**HOW TO COMPLETE THIS TASK**
Lines from the records below that contain the word "means" are to be copied out.
-=-=-
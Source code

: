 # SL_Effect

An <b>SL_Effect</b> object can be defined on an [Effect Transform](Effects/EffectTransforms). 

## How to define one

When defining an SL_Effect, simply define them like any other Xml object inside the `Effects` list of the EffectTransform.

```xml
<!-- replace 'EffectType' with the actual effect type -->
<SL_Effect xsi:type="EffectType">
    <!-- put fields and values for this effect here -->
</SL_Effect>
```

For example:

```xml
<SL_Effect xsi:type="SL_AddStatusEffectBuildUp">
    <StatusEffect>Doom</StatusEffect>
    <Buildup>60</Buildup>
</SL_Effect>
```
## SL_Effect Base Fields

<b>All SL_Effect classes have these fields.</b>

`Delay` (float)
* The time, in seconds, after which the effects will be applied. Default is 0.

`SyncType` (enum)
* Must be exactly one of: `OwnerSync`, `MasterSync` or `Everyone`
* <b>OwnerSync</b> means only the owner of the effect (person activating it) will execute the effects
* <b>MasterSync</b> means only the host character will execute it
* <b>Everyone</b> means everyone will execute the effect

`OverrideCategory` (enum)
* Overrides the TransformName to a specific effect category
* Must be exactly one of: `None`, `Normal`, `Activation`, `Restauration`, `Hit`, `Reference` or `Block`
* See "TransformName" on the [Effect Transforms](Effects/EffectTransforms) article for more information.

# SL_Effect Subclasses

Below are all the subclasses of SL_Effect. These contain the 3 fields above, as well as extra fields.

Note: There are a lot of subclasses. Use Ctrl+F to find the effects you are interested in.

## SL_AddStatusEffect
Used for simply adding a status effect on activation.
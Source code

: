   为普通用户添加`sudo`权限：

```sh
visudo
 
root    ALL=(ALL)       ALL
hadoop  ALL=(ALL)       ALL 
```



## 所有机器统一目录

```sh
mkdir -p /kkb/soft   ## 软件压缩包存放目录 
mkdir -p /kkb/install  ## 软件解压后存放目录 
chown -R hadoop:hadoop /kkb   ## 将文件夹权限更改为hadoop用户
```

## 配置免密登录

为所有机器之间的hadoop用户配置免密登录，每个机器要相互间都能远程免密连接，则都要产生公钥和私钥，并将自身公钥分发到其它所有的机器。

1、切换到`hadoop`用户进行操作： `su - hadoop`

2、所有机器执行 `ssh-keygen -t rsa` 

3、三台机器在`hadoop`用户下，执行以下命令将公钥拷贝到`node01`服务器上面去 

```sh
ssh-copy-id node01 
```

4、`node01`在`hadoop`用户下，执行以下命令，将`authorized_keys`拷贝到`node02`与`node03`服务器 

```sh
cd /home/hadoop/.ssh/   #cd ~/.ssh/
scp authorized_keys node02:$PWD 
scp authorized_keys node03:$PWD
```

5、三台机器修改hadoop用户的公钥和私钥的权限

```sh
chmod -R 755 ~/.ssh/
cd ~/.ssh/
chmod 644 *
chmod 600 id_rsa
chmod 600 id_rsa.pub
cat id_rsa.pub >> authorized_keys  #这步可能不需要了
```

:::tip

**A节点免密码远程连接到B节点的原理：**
-=-=-
**RESPONSE AREA**
* <b>OwnerSync</b> means only the owner of the effect (person activating it) will execute the effects
* <b>MasterSync</b> means only the host character will execute it
* <b>Everyone</b> means everyone will execute the effect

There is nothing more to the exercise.